The posix_spawn() function and its close relation posix_spawnp()
have been introduced to overcome the following perceived
difficulties with fork(): the fork() function is difficult or
impossible to implement without swapping or dynamic address
translation.
* Swapping is generally too slow for a realtime environment.
* Dynamic address translation is not available everywhere that
POSIX might be useful.
* Processes are too useful to simply option out of POSIX
whenever it must run without address translation or other MMU
services.
Thus, POSIX needs process creation and file execution primitives
that can be efficiently implemented without address translation
or other MMU services.
The posix_spawn() function is implementable as a library routine,
but both posix_spawn() and posix_spawnp() are designed as kernel
operations. Also, although they may be an efficient replacement
for many fork()/exec pairs, their goal is to provide useful
process creation primitives for systems that have difficulty with
fork(), not to provide drop-in replacements for fork()/exec.
This view of the role of posix_spawn() and posix_spawnp()

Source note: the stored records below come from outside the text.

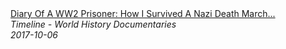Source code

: <!--2024-07-21 00:18:13-->
<div class="yb">
  <a class="nodecor" href="/posts.html?istoriya/diary_of_a_ww2_prisoner_how_i_survived_a_nazi_death_march_forced_march_to_freedom">
    <img class="preview" data-videoid="ojwK23XVjIM" src="https://i.ytimg.com/vi/ojwK23XVjIM/hqdefault.jpg" align="middle" alt="">
  </a>
  <div class="inlbl text">
    <a class="nodecor" href="/posts.html?istoriya/diary_of_a_ww2_prisoner_how_i_survived_a_nazi_death_march_forced_march_to_freedom">Diary Of A WW2 Prisoner: How I Survived A Nazi Death March...</a><br>
    <i class="smaller2">Timeline - World History Documentaries</i><br>
    <i class="smaller3">2017-10-06</i>
  </div>
</div>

influenced the design of their API. It does not attempt to
provide the full functionality of fork()/exec in which arbitrary
user-specified operations of any sort are permitted between the
creation of the child process and the execution of the new
process image; any attempt to reach that level would need to
provide a programming language as parameters. Instead,
posix_spawn() and posix_spawnp() are process creation primitives
like the Start_Process and Start_Process_Search Ada language
bindings package POSIX_Process_Primitives and also like those in
many operating systems that are not UNIX systems, but with some
POSIX-specific additions.
To achieve its coverage goals, posix_spawn() and posix_spawnp()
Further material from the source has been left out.